Exercise directions
Among the lines below, return each one that contains the word "network".

Listed entries
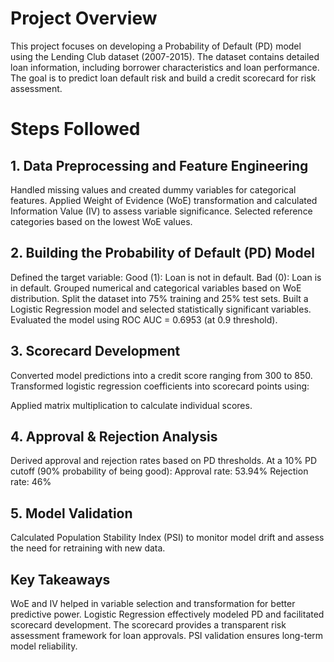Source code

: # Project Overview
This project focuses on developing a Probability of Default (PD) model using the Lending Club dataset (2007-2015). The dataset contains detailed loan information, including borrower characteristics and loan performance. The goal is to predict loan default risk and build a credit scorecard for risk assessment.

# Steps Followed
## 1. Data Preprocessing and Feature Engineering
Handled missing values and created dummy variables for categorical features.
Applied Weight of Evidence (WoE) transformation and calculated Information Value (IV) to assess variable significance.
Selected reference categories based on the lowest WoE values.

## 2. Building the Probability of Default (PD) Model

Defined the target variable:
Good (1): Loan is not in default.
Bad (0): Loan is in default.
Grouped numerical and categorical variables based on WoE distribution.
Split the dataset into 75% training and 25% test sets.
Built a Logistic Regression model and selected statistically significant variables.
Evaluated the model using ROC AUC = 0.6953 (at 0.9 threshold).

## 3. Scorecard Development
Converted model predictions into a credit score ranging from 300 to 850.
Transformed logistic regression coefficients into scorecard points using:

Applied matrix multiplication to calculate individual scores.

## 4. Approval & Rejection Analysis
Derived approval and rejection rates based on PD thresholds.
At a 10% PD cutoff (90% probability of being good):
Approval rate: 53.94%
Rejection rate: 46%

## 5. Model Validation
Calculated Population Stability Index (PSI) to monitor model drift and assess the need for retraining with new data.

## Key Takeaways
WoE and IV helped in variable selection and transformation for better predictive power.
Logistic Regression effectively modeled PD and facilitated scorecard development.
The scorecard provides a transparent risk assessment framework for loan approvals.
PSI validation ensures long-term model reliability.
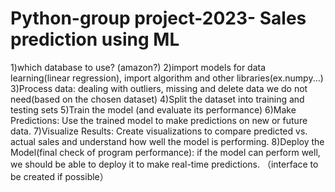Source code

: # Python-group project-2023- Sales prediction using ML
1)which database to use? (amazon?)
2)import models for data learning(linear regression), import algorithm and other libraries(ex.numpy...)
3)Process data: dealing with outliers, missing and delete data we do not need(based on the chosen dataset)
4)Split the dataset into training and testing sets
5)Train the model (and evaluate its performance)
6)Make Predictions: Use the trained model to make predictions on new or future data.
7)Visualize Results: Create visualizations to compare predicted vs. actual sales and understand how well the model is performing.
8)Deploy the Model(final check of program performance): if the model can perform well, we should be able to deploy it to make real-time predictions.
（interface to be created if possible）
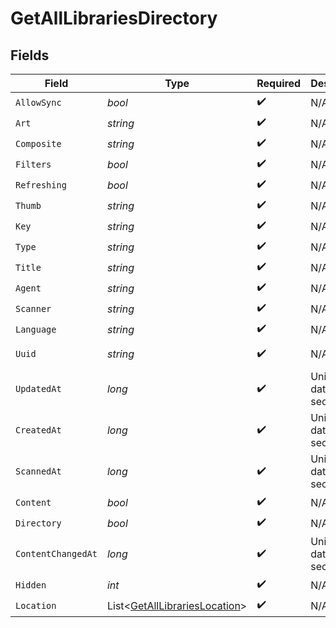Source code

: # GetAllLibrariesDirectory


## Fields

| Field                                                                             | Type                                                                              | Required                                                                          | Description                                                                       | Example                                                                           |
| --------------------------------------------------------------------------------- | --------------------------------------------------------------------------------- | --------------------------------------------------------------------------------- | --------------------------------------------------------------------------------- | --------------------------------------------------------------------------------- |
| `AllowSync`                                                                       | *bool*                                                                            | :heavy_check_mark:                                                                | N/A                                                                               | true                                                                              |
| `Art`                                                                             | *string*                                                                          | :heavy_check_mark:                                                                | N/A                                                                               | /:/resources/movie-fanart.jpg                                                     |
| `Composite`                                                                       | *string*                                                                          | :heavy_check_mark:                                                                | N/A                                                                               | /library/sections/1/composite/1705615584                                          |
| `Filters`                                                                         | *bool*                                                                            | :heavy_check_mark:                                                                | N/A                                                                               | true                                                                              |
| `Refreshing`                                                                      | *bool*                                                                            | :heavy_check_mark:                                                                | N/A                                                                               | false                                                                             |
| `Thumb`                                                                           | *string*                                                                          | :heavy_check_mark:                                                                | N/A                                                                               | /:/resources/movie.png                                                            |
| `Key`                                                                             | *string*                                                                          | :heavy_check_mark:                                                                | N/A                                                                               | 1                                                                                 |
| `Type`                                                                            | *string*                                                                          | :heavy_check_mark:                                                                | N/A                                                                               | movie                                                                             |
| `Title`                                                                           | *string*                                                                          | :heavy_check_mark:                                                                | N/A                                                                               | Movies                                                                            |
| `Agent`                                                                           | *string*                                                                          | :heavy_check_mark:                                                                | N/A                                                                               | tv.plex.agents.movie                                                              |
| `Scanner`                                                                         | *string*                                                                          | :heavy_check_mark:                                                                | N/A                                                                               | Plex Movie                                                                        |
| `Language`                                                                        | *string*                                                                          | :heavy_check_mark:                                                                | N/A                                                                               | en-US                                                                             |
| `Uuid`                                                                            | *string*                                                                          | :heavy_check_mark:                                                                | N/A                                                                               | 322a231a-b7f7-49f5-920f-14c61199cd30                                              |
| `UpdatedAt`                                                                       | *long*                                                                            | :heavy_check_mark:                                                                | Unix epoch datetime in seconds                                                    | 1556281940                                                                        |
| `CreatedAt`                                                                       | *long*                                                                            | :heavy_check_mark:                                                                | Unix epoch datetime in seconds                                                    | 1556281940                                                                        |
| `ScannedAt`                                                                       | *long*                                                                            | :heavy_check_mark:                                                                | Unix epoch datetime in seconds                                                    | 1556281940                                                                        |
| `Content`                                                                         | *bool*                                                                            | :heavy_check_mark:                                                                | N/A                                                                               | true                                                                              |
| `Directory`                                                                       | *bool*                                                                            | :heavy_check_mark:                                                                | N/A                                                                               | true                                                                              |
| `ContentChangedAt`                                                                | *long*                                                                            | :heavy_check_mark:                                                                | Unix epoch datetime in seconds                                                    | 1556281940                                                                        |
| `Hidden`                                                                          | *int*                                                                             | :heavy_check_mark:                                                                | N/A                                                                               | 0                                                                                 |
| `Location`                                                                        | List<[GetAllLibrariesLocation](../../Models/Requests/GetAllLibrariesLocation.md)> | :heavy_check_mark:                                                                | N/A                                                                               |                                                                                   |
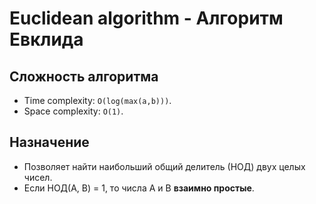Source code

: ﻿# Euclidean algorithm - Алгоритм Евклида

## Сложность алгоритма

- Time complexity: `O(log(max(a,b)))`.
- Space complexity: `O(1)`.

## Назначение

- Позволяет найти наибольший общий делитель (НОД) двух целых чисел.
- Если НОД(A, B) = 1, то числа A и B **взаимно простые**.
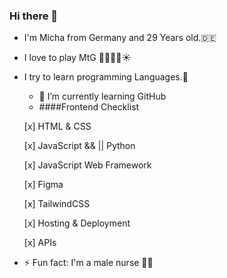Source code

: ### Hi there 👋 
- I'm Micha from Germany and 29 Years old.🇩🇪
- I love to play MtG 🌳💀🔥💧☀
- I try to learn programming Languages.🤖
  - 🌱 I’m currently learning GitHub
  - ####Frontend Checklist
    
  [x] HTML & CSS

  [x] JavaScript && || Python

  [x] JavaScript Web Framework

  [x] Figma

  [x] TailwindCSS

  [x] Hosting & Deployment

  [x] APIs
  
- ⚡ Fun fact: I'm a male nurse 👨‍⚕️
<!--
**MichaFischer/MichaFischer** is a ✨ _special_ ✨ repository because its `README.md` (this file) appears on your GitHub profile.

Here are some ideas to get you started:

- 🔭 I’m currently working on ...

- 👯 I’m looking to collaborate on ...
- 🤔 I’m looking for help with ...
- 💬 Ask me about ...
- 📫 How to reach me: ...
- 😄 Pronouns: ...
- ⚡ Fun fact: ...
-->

--

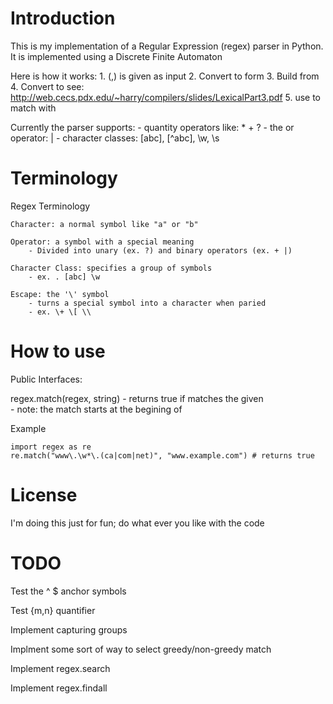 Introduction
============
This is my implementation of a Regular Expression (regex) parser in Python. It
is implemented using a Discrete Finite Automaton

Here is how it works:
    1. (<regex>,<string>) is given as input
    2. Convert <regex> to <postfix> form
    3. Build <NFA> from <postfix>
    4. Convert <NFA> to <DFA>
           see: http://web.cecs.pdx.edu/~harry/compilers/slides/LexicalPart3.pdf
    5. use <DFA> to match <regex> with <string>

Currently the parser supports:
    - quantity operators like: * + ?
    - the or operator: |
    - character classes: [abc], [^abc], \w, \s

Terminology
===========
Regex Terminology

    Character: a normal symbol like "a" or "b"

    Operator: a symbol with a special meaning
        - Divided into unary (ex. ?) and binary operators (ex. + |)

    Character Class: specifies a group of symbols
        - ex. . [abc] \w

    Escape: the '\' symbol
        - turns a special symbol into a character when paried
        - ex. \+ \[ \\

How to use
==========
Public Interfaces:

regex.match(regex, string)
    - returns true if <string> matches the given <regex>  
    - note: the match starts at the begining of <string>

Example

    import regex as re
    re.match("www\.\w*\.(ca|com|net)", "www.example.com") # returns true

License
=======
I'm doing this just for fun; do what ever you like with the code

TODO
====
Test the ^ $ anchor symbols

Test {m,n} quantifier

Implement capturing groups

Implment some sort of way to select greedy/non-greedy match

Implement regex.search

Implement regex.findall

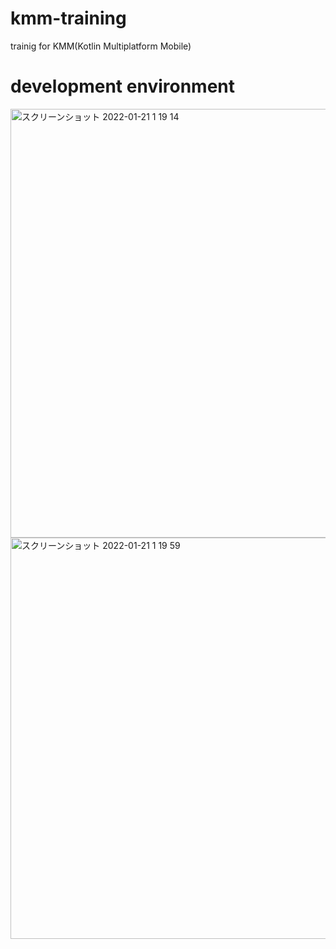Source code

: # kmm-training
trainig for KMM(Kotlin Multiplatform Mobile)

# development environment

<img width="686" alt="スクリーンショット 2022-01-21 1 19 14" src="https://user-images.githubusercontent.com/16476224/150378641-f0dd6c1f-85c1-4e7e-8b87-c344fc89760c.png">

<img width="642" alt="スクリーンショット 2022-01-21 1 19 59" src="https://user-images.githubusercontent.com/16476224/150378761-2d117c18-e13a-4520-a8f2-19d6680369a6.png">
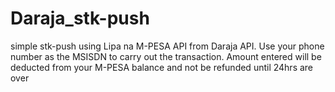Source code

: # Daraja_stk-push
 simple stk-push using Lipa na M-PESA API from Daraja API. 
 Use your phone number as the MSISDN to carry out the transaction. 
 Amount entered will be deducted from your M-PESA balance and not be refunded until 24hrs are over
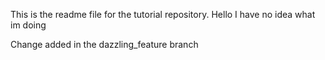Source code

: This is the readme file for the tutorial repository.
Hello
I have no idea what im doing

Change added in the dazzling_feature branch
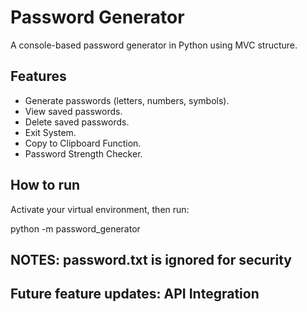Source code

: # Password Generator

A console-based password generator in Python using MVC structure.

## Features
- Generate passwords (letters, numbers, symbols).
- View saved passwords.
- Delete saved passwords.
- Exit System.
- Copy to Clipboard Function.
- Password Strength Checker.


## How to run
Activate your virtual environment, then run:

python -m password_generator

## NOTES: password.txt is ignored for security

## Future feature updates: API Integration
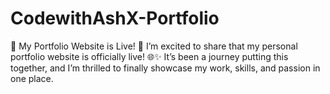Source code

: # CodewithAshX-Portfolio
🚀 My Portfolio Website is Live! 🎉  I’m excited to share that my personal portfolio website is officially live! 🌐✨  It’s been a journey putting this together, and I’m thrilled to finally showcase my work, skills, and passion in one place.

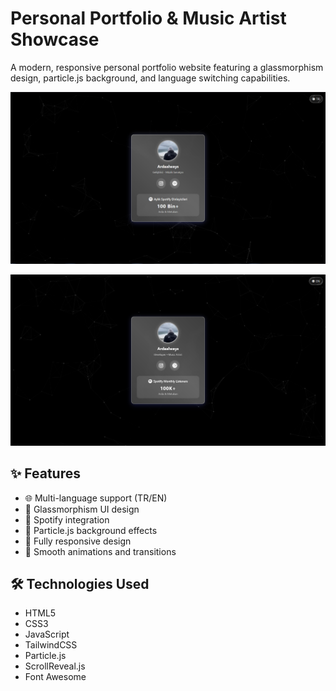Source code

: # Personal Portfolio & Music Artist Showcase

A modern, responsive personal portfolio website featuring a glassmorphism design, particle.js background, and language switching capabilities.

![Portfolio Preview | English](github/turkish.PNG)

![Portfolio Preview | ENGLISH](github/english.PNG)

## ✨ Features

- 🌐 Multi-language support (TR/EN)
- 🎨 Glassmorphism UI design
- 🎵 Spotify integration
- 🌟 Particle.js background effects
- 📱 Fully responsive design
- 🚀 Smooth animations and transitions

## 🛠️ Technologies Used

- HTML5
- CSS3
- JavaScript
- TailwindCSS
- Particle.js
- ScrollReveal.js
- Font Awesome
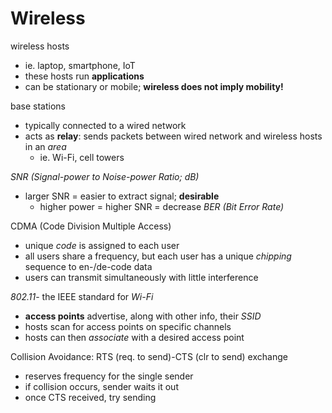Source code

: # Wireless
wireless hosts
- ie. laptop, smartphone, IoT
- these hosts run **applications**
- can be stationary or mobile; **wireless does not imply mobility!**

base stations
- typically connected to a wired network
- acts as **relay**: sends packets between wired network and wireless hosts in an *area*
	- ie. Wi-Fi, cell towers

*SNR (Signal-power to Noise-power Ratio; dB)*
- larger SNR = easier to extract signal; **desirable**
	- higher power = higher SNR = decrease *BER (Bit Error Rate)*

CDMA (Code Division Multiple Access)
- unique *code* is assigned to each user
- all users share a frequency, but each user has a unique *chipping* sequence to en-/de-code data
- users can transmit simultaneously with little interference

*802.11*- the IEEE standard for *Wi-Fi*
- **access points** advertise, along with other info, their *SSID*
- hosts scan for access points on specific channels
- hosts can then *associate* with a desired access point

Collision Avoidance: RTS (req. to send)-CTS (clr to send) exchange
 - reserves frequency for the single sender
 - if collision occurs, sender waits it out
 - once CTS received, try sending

Solution for this task
- typically connected to a wired network
- acts as **relay**: sends packets between wired network and wireless hosts in an *area*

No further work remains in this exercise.